▶ [Work required]: Set the entries below down again, please. Match them exactly.

▶ [Task inputs]:
%%
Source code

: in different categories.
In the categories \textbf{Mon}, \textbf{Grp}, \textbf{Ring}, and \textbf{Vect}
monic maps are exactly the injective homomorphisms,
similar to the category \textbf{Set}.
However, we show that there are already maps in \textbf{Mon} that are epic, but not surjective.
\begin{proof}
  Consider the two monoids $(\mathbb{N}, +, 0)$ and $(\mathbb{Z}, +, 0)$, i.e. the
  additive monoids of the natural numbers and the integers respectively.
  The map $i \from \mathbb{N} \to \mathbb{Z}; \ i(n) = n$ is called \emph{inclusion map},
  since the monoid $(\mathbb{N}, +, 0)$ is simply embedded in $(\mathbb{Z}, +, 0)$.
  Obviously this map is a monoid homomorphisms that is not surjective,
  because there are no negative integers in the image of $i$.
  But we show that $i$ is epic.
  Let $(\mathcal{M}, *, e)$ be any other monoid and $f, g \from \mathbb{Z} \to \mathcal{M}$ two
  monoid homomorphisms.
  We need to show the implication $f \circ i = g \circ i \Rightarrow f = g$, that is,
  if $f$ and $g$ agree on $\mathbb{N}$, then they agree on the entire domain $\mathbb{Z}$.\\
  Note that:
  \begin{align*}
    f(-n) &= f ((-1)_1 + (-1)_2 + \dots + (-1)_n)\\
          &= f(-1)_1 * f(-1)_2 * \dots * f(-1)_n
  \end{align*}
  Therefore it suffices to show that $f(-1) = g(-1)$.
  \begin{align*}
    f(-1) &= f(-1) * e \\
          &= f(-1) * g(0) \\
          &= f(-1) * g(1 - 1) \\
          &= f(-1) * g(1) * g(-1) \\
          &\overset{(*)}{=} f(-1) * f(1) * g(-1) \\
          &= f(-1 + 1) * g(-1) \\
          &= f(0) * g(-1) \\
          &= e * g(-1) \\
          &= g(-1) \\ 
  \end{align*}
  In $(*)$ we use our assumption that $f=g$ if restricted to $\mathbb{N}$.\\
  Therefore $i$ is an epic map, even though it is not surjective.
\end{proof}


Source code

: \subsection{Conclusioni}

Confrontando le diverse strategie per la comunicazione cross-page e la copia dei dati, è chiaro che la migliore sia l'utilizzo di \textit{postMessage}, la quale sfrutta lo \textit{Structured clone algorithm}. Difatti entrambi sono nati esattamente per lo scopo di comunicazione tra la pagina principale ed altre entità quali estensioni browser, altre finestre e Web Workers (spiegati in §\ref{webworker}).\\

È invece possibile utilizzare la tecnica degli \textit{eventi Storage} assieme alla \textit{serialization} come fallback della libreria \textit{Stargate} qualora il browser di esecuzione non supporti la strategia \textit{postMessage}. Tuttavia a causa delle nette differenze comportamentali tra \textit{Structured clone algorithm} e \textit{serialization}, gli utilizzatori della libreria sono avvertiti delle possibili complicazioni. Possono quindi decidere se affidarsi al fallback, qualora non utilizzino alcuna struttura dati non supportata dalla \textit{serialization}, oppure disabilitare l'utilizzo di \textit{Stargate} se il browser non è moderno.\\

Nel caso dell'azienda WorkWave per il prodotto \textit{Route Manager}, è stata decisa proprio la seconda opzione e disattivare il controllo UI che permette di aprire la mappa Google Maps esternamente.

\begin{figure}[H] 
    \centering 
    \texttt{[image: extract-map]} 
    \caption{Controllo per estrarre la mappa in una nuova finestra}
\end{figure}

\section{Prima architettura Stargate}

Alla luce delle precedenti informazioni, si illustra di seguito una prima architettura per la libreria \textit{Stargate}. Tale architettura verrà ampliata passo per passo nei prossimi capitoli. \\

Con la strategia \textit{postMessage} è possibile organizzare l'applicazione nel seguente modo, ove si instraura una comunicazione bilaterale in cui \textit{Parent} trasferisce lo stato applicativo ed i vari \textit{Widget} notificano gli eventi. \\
%%
▶ [Written response]:
Source code

: in different categories.
In the categories \textbf{Mon}, \textbf{Grp}, \textbf{Ring}, and \textbf{Vect}
monic maps are exactly the injective homomorphisms,
similar to the category \textbf{Set}.
However, we show that there are already maps in \textbf{Mon} that are epic, but not surjective.
\begin{proof}
  Consider the two monoids $(\mathbb{N}, +, 0)$ and $(\mathbb{Z}, +, 0)$, i.e. the
  additive monoids of the natural numbers and the integers respectively.
  The map $i \from \mathbb{N} \to \mathbb{Z}; \ i(n) = n$ is called \emph{inclusion map},
  since the monoid $(\mathbb{N}, +, 0)$ is simply embedded in $(\mathbb{Z}, +, 0)$.
  Obviously this map is a monoid homomorphisms that is not surjective,
  because there are no negative integers in the image of $i$.
  But we show that $i$ is epic.
  Let $(\mathcal{M}, *, e)$ be any other monoid and $f, g \from \mathbb{Z} \to \mathcal{M}$ two
  monoid homomorphisms.
  We need to show the implication $f \circ i = g \circ i \Rightarrow f = g$, that is,
  if $f$ and $g$ agree on $\mathbb{N}$, then they agree on the entire domain $\mathbb{Z}$.\\
  Note that:
  \begin{align*}
    f(-n) &= f ((-1)_1 + (-1)_2 + \dots + (-1)_n)\\
          &= f(-1)_1 * f(-1)_2 * \dots * f(-1)_n
  \end{align*}
  Therefore it suffices to show that $f(-1) = g(-1)$.
  \begin{align*}
    f(-1) &= f(-1) * e \\
          &= f(-1) * g(0) \\
          &= f(-1) * g(1 - 1) \\
          &= f(-1) * g(1) * g(-1) \\
          &\overset{(*)}{=} f(-1) * f(1) * g(-1) \\
          &= f(-1 + 1) * g(-1) \\
          &= f(0) * g(-1) \\
          &= e * g(-1) \\
          &= g(-1) \\ 
  \end{align*}
  In $(*)$ we use our assumption that $f=g$ if restricted to $\mathbb{N}$.\\
  Therefore $i$ is an epic map, even though it is not surjective.
\end{proof}


Source code

: \subsection{Conclusioni}

Confrontando le diverse strategie per la comunicazione cross-page e la copia dei dati, è chiaro che la migliore sia l'utilizzo di \textit{postMessage}, la quale sfrutta lo \textit{Structured clone algorithm}. Difatti entrambi sono nati esattamente per lo scopo di comunicazione tra la pagina principale ed altre entità quali estensioni browser, altre finestre e Web Workers (spiegati in §\ref{webworker}).\\

È invece possibile utilizzare la tecnica degli \textit{eventi Storage} assieme alla \textit{serialization} come fallback della libreria \textit{Stargate} qualora il browser di esecuzione non supporti la strategia \textit{postMessage}. Tuttavia a causa delle nette differenze comportamentali tra \textit{Structured clone algorithm} e \textit{serialization}, gli utilizzatori della libreria sono avvertiti delle possibili complicazioni. Possono quindi decidere se affidarsi al fallback, qualora non utilizzino alcuna struttura dati non supportata dalla \textit{serialization}, oppure disabilitare l'utilizzo di \textit{Stargate} se il browser non è moderno.\\

Nel caso dell'azienda WorkWave per il prodotto \textit{Route Manager}, è stata decisa proprio la seconda opzione e disattivare il controllo UI che permette di aprire la mappa Google Maps esternamente.

\begin{figure}[H] 
    \centering 
    \texttt{[image: extract-map]} 
    \caption{Controllo per estrarre la mappa in una nuova finestra}
\end{figure}

\section{Prima architettura Stargate}

Alla luce delle precedenti informazioni, si illustra di seguito una prima architettura per la libreria \textit{Stargate}. Tale architettura verrà ampliata passo per passo nei prossimi capitoli. \\

Con la strategia \textit{postMessage} è possibile organizzare l'applicazione nel seguente modo, ove si instraura una comunicazione bilaterale in cui \textit{Parent} trasferisce lo stato applicativo ed i vari \textit{Widget} notificano gli eventi. \\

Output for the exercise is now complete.